Puis il y a cette banque créée par Finexis à Djibouti. Le directeur Christian Denizon l’associe à sa contrepartie chinoise dans un email où il s’énerve après que Golden Partner rechigne à honorer une facture : « Nous ouvrons un bureau à Hong Kong pour lui, je lui ai créé une banque à Djibouti [...] donc il bâtit son réseau mondial peu à peu... ». Cet établissement dont Golden Partner se désintéressera finalement, Banque Nchi, est cité dans les Dubaï Papers et en particulier un article du Nouvel Obs. L’un de ses promoteurs et fondateurs, Alexei Korotaev, y est présenté comme un homme d’affaires proche d’Igor Setchin, président du pétrolier Rosneft et ancien vice-président de la Russie. (Il s’est en outre fait arrêter pour avoir donné un chèque sans provision alors qu’il était en train d’acheter le club de foot de Roda aux Pays-Bas). La banque a notamment servi à cacher des investisseurs dans un fonds luxembourgeois. Finexis a détenu 49 pour cent des parts de banque Nchi. La CSSF comprend que cette dernière était « pilotée depuis Luxembourg ».

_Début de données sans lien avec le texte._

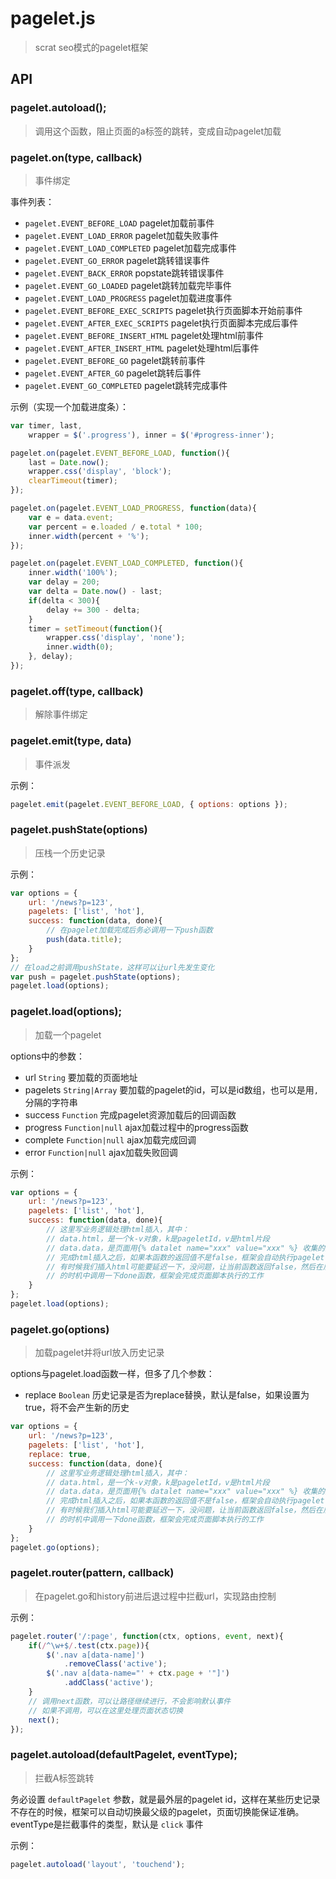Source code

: # pagelet.js

> scrat seo模式的pagelet框架

## API

### pagelet.autoload();

> 调用这个函数，阻止页面的a标签的跳转，变成自动pagelet加载

### pagelet.on(type, callback)

> 事件绑定

事件列表：

* ``pagelet.EVENT_BEFORE_LOAD`` pagelet加载前事件
* ``pagelet.EVENT_LOAD_ERROR`` pagelet加载失败事件
* ``pagelet.EVENT_LOAD_COMPLETED`` pagelet加载完成事件
* ``pagelet.EVENT_GO_ERROR`` pagelet跳转错误事件
* ``pagelet.EVENT_BACK_ERROR`` popstate跳转错误事件
* ``pagelet.EVENT_GO_LOADED`` pagelet跳转加载完毕事件
* ``pagelet.EVENT_LOAD_PROGRESS`` pagelet加载进度事件
* ``pagelet.EVENT_BEFORE_EXEC_SCRIPTS`` pagelet执行页面脚本开始前事件
* ``pagelet.EVENT_AFTER_EXEC_SCRIPTS`` pagelet执行页面脚本完成后事件
* ``pagelet.EVENT_BEFORE_INSERT_HTML`` pagelet处理html前事件
* ``pagelet.EVENT_AFTER_INSERT_HTML`` pagelet处理html后事件
* ``pagelet.EVENT_BEFORE_GO`` pagelet跳转前事件
* ``pagelet.EVENT_AFTER_GO`` pagelet跳转后事件
* ``pagelet.EVENT_GO_COMPLETED`` pagelet跳转完成事件

示例（实现一个加载进度条）：

```js
var timer, last,
    wrapper = $('.progress'), inner = $('#progress-inner');

pagelet.on(pagelet.EVENT_BEFORE_LOAD, function(){
    last = Date.now();
    wrapper.css('display', 'block');
    clearTimeout(timer);
});

pagelet.on(pagelet.EVENT_LOAD_PROGRESS, function(data){
    var e = data.event;
    var percent = e.loaded / e.total * 100;
    inner.width(percent + '%');
});

pagelet.on(pagelet.EVENT_LOAD_COMPLETED, function(){
    inner.width('100%');
    var delay = 200;
    var delta = Date.now() - last;
    if(delta < 300){
        delay += 300 - delta;
    }
    timer = setTimeout(function(){
        wrapper.css('display', 'none');
        inner.width(0);
    }, delay);
});
```

### pagelet.off(type, callback)

> 解除事件绑定

### pagelet.emit(type, data)

> 事件派发

示例：

```js
pagelet.emit(pagelet.EVENT_BEFORE_LOAD, { options: options });
```

### pagelet.pushState(options)

> 压栈一个历史记录

示例：

```js
var options = {
    url: '/news?p=123',
    pagelets: ['list', 'hot'],
    success: function(data, done){
        // 在pagelet加载完成后务必调用一下push函数
        push(data.title);
    }
};
// 在load之前调用pushState，这样可以让url先发生变化
var push = pagelet.pushState(options);
pagelet.load(options);
```



### pagelet.load(options);

> 加载一个pagelet

options中的参数：

* url ``String`` 要加载的页面地址
* pagelets ``String|Array`` 要加载的pagelet的id，可以是id数组，也可以是用``,``分隔的字符串
* success ``Function`` 完成pagelet资源加载后的回调函数
* progress ``Function|null`` ajax加载过程中的progress函数
* complete ``Function|null`` ajax加载完成回调
* error ``Function|null`` ajax加载失败回调

示例：

```js
var options = {
    url: '/news?p=123',
    pagelets: ['list', 'hot'],
    success: function(data, done){
        // 这里写业务逻辑处理html插入，其中：
        // data.html，是一个k-v对象，k是pageletId，v是html片段
        // data.data，是页面用{% datalet name="xxx" value="xxx" %} 收集的数据
        // 完成html插入之后，如果本函数的返回值不是false，框架会自动执行pagelet中的脚本，
        // 有时候我们插入html可能要延迟一下，没问题，让当前函数返回false，然后在后续合适
        // 的时机中调用一下done函数，框架会完成页面脚本执行的工作
    }
};
pagelet.load(options);
```

### pagelet.go(options)

> 加载pagelet并将url放入历史记录

options与pagelet.load函数一样，但多了几个参数：

* replace ``Boolean`` 历史记录是否为replace替换，默认是false，如果设置为true，将不会产生新的历史

```js
var options = {
    url: '/news?p=123',
    pagelets: ['list', 'hot'],
    replace: true,
    success: function(data, done){
        // 这里写业务逻辑处理html插入，其中：
        // data.html，是一个k-v对象，k是pageletId，v是html片段
        // data.data，是页面用{% datalet name="xxx" value="xxx" %} 收集的数据
        // 完成html插入之后，如果本函数的返回值不是false，框架会自动执行pagelet中的脚本，
        // 有时候我们插入html可能要延迟一下，没问题，让当前函数返回false，然后在后续合适
        // 的时机中调用一下done函数，框架会完成页面脚本执行的工作
    }
};
pagelet.go(options);
```

### pagelet.router(pattern, callback)

> 在pagelet.go和history前进后退过程中拦截url，实现路由控制

示例：

```js
pagelet.router('/:page', function(ctx, options, event, next){
    if(/^\w+$/.test(ctx.page)){
        $('.nav a[data-name]')
            .removeClass('active');
        $('.nav a[data-name="' + ctx.page + '"]')
            .addClass('active');
    }
    // 调用next函数，可以让路径继续进行，不会影响默认事件
    // 如果不调用，可以在这里处理页面状态切换
    next();
});
```

### pagelet.autoload(defaultPagelet, eventType);

> 拦截A标签跳转

务必设置 ``defaultPagelet`` 参数，就是最外层的pagelet id，这样在某些历史记录不存在的时候，框架可以自动切换最父级的pagelet，页面切换能保证准确。eventType是拦截事件的类型，默认是 ``click`` 事件

示例：

```js
pagelet.autoload('layout', 'touchend');
```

Dans ses échanges avec le régulateur, Finexis admet des erreurs de gouvernance, notamment à cause d’une surcharge de travail, d’un manque de ressources et des problèmes de personnel. Au Land en mai, l’actionnaire principal et ancien dirigeant Christian Denizon assurait : « Aucune activité de blanchiment de capitaux n’a été identifiée ». La PME essaie tant bien que mal de tourner le dos à son passé. Dirigeants et employés arrivent et partent. Un changement d’actionnariat est en discussion..

La Panc en question

L’amende prononcée par la CSSF intervient via une procédure administrative non contentieuse (Panc) dans le cadre de laquelle le régulateur a seul le pouvoir d’instruire, de poursuivre, mais aussi de sanctionner tout manquement à une législation ou à une règle administrative. Lors d’une procédure en justice, le parquet poursuit, le juge instruit et le tribunal (indépendant vis-à-vis du siège) rend la sentence. Par ailleurs, la Panc telle qu’elle est régie au Luxembourg pour le secteur financier est régulièrement contestée pour les moyens octroyés à l’accusation quand la défense n’en a que trop peu (d’Land, 8.11.2019). Selon la politique en vigueur, le régulateur dispose d’une large latitude pour la fréquence ou la sévérité des sanctions, voire des contrôles effectués. Aucune information publique ne permet de juger d’un traitement de faveur envers l’un ou l’autre établissement. Il est en tout cas établi que jamais la CSSF n’a autant sanctionné que sous la direction de Claude Marx, en place depuis 2015. Une constatation à interpréter dans un contexte général de serrage de vis (via des directives et un régime de sanction bien plus sévère) à l’égard des banques, principalement contrôlées en bout de ligne depuis fin 2014 par la Banque centrale européenne, laquelle fait peu de cas des considérations de place (comme une éventuelle tolérance à l’égard d’un acteur systémique).